• [ACTION ITEM] All lines in the data bearing the string "ECMP" should be identified and copied.

• [RECORD EXTRACTS]

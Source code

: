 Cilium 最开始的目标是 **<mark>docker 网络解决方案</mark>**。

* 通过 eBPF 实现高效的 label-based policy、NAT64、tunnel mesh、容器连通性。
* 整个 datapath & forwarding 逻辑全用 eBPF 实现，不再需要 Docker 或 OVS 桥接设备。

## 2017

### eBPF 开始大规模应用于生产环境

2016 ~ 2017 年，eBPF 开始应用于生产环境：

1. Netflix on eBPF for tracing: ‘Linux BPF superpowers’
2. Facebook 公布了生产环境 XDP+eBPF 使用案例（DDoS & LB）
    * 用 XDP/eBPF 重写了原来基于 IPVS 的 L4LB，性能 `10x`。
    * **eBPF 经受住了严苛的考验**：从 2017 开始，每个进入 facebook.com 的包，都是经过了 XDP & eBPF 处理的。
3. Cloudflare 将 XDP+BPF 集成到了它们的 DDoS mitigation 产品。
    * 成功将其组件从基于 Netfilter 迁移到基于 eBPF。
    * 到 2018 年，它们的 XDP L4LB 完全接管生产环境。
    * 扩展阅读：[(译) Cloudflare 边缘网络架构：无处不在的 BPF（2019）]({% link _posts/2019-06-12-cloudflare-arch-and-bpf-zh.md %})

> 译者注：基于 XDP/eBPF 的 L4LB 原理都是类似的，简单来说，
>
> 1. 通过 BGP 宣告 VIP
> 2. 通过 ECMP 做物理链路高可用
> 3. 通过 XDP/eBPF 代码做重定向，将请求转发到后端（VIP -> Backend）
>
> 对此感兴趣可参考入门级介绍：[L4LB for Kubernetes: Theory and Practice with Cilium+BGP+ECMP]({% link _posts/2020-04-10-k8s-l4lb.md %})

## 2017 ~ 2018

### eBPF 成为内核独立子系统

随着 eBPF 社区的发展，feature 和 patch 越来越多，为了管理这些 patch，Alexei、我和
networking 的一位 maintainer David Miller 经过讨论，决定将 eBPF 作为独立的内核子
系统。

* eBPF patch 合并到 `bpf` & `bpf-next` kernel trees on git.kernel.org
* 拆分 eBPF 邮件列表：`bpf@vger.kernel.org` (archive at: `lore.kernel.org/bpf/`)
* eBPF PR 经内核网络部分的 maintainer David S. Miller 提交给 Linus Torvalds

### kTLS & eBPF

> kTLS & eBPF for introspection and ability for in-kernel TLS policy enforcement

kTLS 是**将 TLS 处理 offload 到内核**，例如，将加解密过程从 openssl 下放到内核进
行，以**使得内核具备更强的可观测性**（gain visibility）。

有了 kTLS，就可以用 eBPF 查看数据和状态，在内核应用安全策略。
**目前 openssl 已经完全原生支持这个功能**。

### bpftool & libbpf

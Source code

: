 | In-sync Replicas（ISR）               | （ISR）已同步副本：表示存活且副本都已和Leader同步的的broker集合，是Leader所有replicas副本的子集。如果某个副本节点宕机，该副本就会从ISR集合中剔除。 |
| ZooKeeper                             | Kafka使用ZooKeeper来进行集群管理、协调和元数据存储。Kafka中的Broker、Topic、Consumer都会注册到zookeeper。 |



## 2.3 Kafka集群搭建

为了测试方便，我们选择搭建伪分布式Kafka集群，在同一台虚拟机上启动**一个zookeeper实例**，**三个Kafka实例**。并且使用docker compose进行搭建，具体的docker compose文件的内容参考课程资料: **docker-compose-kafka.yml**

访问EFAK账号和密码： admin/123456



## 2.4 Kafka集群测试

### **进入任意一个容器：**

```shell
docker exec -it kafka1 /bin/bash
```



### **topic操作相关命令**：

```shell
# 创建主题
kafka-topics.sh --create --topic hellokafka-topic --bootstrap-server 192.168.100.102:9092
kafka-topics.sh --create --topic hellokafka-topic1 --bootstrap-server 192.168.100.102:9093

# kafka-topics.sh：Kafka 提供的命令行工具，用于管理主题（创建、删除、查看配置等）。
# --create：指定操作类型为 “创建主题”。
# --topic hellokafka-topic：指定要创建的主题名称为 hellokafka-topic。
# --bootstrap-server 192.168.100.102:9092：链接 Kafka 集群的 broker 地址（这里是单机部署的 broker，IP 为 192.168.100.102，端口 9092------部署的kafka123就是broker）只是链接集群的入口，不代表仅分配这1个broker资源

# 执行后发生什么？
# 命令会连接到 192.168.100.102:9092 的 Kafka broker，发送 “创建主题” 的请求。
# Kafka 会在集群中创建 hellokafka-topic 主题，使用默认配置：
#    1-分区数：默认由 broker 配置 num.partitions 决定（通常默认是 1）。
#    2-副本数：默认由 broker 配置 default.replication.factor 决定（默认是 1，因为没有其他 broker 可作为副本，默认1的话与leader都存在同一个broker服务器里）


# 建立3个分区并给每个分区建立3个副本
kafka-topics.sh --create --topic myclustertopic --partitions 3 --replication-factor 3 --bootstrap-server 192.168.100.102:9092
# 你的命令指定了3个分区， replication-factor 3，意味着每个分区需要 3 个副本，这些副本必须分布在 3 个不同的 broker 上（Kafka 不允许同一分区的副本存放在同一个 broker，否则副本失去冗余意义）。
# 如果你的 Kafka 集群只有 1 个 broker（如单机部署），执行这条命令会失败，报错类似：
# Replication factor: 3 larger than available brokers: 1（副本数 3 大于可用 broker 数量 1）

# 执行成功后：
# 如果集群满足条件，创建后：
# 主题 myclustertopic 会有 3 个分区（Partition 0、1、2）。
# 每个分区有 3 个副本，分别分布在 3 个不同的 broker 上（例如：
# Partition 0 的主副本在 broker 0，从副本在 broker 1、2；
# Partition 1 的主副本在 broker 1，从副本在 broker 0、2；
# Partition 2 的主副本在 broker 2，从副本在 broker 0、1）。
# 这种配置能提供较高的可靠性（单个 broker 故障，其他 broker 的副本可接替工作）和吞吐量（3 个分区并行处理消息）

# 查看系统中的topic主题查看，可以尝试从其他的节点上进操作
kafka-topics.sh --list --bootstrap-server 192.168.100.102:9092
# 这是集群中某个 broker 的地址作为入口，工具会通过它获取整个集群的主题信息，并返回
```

• [TASK SOLUTION]
> 2. 通过 ECMP 做物理链路高可用
> 对此感兴趣可参考入门级介绍：[L4LB for Kubernetes: Theory and Practice with Cilium+BGP+ECMP]({% link _posts/2020-04-10-k8s-l4lb.md %})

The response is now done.